> _What is needed_: Copy each line from the entries that the word "sure" appears in.

((

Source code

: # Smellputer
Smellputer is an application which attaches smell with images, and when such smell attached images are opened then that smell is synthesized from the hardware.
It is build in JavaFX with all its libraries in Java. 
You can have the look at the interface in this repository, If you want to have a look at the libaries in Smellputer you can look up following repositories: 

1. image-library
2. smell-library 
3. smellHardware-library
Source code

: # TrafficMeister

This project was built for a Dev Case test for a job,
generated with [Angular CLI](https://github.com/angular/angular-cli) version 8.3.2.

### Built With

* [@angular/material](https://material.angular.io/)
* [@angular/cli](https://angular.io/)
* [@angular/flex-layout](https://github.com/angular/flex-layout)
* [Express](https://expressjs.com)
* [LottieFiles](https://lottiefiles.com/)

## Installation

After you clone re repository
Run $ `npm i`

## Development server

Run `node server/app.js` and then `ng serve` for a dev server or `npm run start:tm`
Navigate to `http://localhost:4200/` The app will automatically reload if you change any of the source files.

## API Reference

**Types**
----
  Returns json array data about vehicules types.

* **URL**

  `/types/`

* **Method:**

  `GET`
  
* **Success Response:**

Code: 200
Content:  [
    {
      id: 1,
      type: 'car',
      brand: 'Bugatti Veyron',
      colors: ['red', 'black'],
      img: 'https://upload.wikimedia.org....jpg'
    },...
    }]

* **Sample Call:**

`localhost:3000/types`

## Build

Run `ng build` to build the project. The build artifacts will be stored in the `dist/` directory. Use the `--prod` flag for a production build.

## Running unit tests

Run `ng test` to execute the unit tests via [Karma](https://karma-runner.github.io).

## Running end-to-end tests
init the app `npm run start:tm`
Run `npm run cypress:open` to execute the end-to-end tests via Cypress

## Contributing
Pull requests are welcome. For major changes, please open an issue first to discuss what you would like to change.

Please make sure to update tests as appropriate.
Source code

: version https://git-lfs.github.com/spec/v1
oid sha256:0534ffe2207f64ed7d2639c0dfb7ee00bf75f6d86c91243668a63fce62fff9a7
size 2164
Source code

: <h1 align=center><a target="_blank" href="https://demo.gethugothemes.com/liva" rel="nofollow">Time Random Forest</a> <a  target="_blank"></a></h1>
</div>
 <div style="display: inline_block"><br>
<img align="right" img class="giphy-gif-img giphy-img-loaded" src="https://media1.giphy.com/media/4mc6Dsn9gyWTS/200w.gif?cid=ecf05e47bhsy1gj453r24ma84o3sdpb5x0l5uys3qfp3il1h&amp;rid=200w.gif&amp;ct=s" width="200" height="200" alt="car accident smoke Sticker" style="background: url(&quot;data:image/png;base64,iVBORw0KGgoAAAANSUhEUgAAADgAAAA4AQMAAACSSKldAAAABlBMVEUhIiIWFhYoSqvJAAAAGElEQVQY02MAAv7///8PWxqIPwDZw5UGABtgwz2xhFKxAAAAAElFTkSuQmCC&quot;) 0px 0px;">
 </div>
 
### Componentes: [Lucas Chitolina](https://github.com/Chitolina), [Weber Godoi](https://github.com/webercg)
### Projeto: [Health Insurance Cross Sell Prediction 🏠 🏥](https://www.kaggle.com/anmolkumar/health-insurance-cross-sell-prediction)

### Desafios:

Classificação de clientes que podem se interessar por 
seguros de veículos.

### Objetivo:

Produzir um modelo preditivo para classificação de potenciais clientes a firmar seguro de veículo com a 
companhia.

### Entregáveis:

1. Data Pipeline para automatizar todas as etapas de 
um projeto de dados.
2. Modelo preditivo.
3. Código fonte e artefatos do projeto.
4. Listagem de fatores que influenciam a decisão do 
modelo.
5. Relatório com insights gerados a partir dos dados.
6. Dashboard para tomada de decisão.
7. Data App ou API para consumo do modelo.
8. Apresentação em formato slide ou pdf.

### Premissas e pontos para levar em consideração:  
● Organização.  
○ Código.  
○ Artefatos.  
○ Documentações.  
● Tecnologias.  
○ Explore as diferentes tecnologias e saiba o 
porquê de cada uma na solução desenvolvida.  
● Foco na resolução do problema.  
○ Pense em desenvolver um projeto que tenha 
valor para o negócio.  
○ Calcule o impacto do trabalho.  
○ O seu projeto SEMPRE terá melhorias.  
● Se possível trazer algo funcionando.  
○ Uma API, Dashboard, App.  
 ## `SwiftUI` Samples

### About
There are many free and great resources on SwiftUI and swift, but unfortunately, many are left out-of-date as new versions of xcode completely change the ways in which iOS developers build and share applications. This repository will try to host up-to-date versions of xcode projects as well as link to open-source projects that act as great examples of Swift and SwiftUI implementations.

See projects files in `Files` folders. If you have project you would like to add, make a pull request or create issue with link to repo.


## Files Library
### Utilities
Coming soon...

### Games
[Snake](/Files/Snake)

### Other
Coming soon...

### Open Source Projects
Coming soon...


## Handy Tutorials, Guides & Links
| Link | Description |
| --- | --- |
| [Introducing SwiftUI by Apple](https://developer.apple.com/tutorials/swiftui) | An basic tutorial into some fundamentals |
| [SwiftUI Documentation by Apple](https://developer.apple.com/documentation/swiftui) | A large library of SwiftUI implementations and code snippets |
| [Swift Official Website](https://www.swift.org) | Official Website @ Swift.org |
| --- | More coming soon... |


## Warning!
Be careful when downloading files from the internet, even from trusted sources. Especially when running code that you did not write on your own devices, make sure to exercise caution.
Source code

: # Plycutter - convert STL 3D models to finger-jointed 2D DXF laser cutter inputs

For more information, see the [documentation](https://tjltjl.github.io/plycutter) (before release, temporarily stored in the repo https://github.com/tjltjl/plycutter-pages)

))

> _Task output_:
Please make sure to update tests as appropriate.
Be careful when downloading files from the internet, even from trusted sources. Especially when running code that you did not write on your own devices, make sure to exercise caution.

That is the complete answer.